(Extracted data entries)
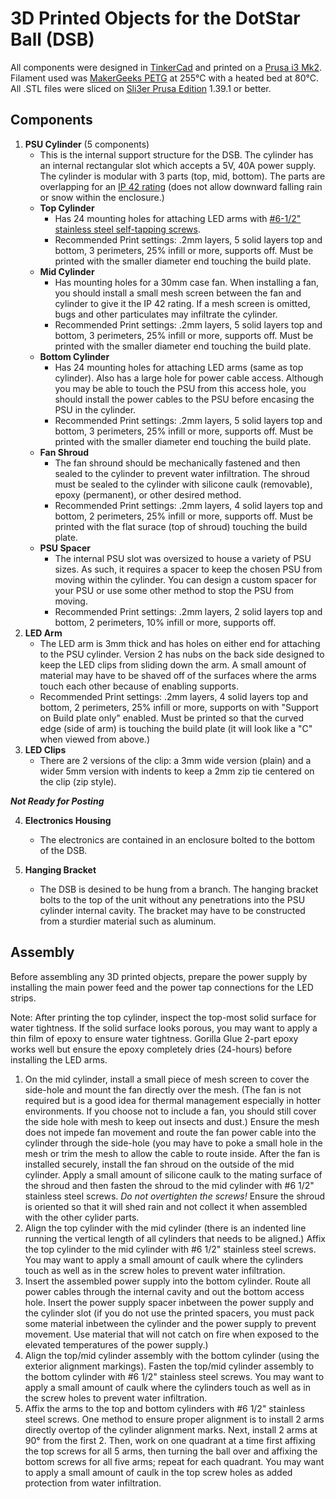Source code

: # 3D Printed Objects for the DotStar Ball (DSB)
All components were designed in [TinkerCad](https://www.tinkercad.com/#/) and printed on a [Prusa i3 Mk2](https://www.prusa3d.com/). Filament used was [MakerGeeks PETG](https://www.makergeeks.com/collections/maker-series-petg) at 255°C with a heated bed at 80°C. All .STL files were sliced on [Sli3er Prusa Edition](https://www.prusa3d.com/slic3r-prusa-edition/) 1.39.1 or better.

## Components
1. **PSU Cylinder** (5 components)
   - This is the internal support structure for the DSB. The cylinder has an internal rectangular slot which accepts a 5V, 40A power supply. The cylinder is modular with 3 parts (top, mid, bottom). The parts are overlapping for an [IP 42 rating](https://en.wikipedia.org/wiki/IP_Code) (does not allow downward falling rain or snow within the enclosure.) 
   - **Top Cylinder**
     - Has 24 mounting holes for attaching LED arms with [#6-1/2" stainless steel self-tapping screws](https://www.fastenermart.com/SC165-1452.html).
     - Recommended Print settings: .2mm layers, 5 solid layers top and bottom, 3 perimeters, 25% infill or more, supports off. Must be printed with the smaller diameter end touching the build plate.
   - **Mid Cylinder**
     - Has mounting holes for a 30mm case fan. When installing a fan, you should install a small mesh screen between the fan and cylinder to give it the IP 42 rating. If a mesh screen is omitted, bugs and other particulates may infiltrate the cylinder. 
     - Recommended Print settings: .2mm layers, 5 solid layers top and bottom, 3 perimeters, 25% infill or more, supports off. Must be printed with the smaller diameter end touching the build plate.
   - **Bottom Cylinder**
     - Has 24 mounting holes for attaching LED arms (same as top cylinder). Also has a large hole for power cable access. Although you may be able to touch the PSU from this access hole, you should install the power cables to the PSU before encasing the PSU in the cylinder.
     - Recommended Print settings: .2mm layers, 5 solid layers top and bottom, 3 perimeters, 25% infill or more, supports off. Must be printed with the smaller diameter end touching the build plate.
   - **Fan Shroud**
     - The fan shround should be mechanically fastened and then sealed to the cylinder to prevent water infiltration. The shroud must be sealed to the cylinder with silicone caulk (removable), epoxy (permanent), or other desired method.
     - Recommended Print settings: .2mm layers, 4 solid layers top and bottom, 2 perimeters, 25% infill or more, supports off. Must be printed with the flat surace (top of shroud) touching the build plate.
   - **PSU Spacer**
     - The internal PSU slot was oversized to house a variety of PSU sizes. As such, it requires a spacer to keep the chosen PSU from moving within the cylinder. You can design a custom spacer for your PSU or use some other method to stop the PSU from moving.
     - Recommended Print settings: .2mm layers, 2 solid layers top and bottom, 2 perimeters, 10% infill or more, supports off.
2. **LED Arm**
   - The LED arm is 3mm thick and has holes on either end for attaching to the PSU cylinder. Version 2 has nubs on the back side designed to keep the LED clips from sliding down the arm. A small amount of material may have to be shaved off of the surfaces where the arms touch each other because of enabling supports.
   - Recommended Print settings: .2mm layers, 4 solid layers top and bottom, 2 perimeters, 25% infill or more, supports on with "Support on Build plate only" enabled. Must be printed so that the curved edge (side of arm) is touching the build plate (it will look like a "C" when viewed from above.)
3. **LED Clips**
   - There are 2 versions of the clip: a 3mm wide version (plain) and a wider 5mm version with indents to keep a 2mm zip tie centered on the clip (zip style).
   
**_Not Ready for Posting_**

4. **Electronics Housing**
   - The electronics are contained in an enclosure bolted to the bottom of the DSB.
   
5. **Hanging Bracket**
   - The DSB is desined to be hung from a branch. The hanging bracket bolts to the top of the unit without any penetrations into the PSU cylinder internal cavity. The bracket may have to be constructed from a sturdier material such as aluminum.
    
## Assembly
Before assembling any 3D printed objects, prepare the power supply by installing the main power feed and the power tap connections for the LED strips.

Note: After printing the top cylinder, inspect the top-most solid surface for water tightness. If the solid surface looks porous, you may want to apply a thin film of epoxy to ensure water tightness. Gorilla Glue 2-part epoxy works well but ensure the epoxy completely dries (24-hours) before installing the LED arms.

1. On the mid cylinder, install a small piece of mesh screen to cover the side-hole and mount the fan directly over the mesh. (The fan is not required but is a good idea for thermal management especially in hotter environments. If you choose not to include a fan, you should still cover the side hole with mesh to keep out insects and dust.) Ensure the mesh does not impede fan movement and route the fan power cable into the cylinder through the side-hole (you may have to poke a small hole in the mesh or trim the mesh to allow the cable to route inside. After the fan is installed securely, install the fan shroud on the outside of the mid cylinder. Apply a small amount of silicone caulk to the mating surface of the shroud and then fasten the shroud to the mid cylinder with #6 1/2" stainless steel screws. _Do not overtighten the screws!_ Ensure the shroud is oriented so that it will shed rain and not collect it when assembled with the other cylider parts.
2. Align the top cylinder with the mid cylinder (there is an indented line running the vertical length of all cylinders that needs to be aligned.) Affix the top cylinder to the mid cylinder with #6 1/2" stainless steel screws. You may want to apply a small amount of caulk where the cylinders touch as well as in the screw holes to prevent water infiltration.
3. Insert the assembled power supply into the bottom cylinder. Route all power cables through the internal cavity and out the bottom access hole. Insert the power supply spacer inbetween the power supply and the cylinder slot (if you do not use the printed spacers, you must pack some material inbetween the cylinder and the power supply to prevent movement. Use material that will not catch on fire when exposed to the elevated temperatures of the power supply.)
4. Align the top/mid cylinder assembly with the bottom cylinder (using the exterior alignment markings). Fasten the top/mid cylinder assembly to the bottom cylinder with #6 1/2" stainless steel screws. You may want to apply a small amount of caulk where the cylinders touch as well as in the screw holes to prevent water infiltration.
5. Affix the arms to the top and bottom cylinders with #6 1/2" stainless steel screws. One method to ensure proper alignment is to install 2 arms directly overtop of the cylinder alignment marks. Next, install 2 arms at 90° from the first 2. Then, work on one quadrant at a time first affixing the top screws for all 5 arms, then turning the ball over and affixing the bottom screws for all five arms; repeat for each quadrant. You may want to apply a small amount of caulk in the top screw holes as added protection from water infiltration.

▸ **Work request**
Which lines above hold the string "should"? Show each of them.

▸ **Response area**
     - Has mounting holes for a 30mm case fan. When installing a fan, you should install a small mesh screen between the fan and cylinder to give it the IP 42 rating. If a mesh screen is omitted, bugs and other particulates may infiltrate the cylinder. 
     - Has 24 mounting holes for attaching LED arms (same as top cylinder). Also has a large hole for power cable access. Although you may be able to touch the PSU from this access hole, you should install the power cables to the PSU before encasing the PSU in the cylinder.
     - The fan shround should be mechanically fastened and then sealed to the cylinder to prevent water infiltration. The shroud must be sealed to the cylinder with silicone caulk (removable), epoxy (permanent), or other desired method.
1. On the mid cylinder, install a small piece of mesh screen to cover the side-hole and mount the fan directly over the mesh. (The fan is not required but is a good idea for thermal management especially in hotter environments. If you choose not to include a fan, you should still cover the side hole with mesh to keep out insects and dust.) Ensure the mesh does not impede fan movement and route the fan power cable into the cylinder through the side-hole (you may have to poke a small hole in the mesh or trim the mesh to allow the cable to route inside. After the fan is installed securely, install the fan shroud on the outside of the mid cylinder. Apply a small amount of silicone caulk to the mating surface of the shroud and then fasten the shroud to the mid cylinder with #6 1/2" stainless steel screws. _Do not overtighten the screws!_ Ensure the shroud is oriented so that it will shed rain and not collect it when assembled with the other cylider parts.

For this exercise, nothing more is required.